== EXERCISE INPUT ==
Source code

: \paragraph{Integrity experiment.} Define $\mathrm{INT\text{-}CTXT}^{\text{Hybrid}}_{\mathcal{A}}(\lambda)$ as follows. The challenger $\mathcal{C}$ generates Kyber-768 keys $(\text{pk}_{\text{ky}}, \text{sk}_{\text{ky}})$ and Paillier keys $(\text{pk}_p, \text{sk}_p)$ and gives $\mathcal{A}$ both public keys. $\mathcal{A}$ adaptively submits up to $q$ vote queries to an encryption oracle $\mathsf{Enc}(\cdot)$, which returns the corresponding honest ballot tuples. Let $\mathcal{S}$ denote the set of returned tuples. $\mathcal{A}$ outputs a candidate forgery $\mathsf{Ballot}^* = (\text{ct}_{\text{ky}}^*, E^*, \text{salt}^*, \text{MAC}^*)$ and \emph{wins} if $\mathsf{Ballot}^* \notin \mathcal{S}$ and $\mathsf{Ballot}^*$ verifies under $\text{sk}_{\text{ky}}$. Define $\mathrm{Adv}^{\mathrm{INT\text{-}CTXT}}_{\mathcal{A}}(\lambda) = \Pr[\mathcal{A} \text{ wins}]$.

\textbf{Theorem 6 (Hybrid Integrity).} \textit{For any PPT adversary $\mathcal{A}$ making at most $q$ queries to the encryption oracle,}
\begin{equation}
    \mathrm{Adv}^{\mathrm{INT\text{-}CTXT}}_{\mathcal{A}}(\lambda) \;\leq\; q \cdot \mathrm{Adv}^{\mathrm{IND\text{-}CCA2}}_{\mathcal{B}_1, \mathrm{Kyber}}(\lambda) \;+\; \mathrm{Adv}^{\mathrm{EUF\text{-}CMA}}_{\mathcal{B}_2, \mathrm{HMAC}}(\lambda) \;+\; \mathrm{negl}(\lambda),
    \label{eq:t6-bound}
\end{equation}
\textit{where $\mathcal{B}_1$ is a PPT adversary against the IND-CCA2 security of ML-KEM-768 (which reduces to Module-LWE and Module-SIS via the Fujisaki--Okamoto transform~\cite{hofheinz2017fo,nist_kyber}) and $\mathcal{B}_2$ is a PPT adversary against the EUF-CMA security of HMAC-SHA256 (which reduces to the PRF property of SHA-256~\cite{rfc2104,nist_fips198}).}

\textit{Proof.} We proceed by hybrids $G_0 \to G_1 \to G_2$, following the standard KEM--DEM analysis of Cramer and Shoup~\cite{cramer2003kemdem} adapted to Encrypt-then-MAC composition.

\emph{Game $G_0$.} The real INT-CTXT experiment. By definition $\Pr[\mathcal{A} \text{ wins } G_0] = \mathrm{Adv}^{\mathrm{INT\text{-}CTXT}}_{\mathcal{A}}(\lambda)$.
===
→ TASK INSTRUCTIONS
State the number of lines in the records that include "adversary", and write nothing else.

→ TASK OUTPUT
2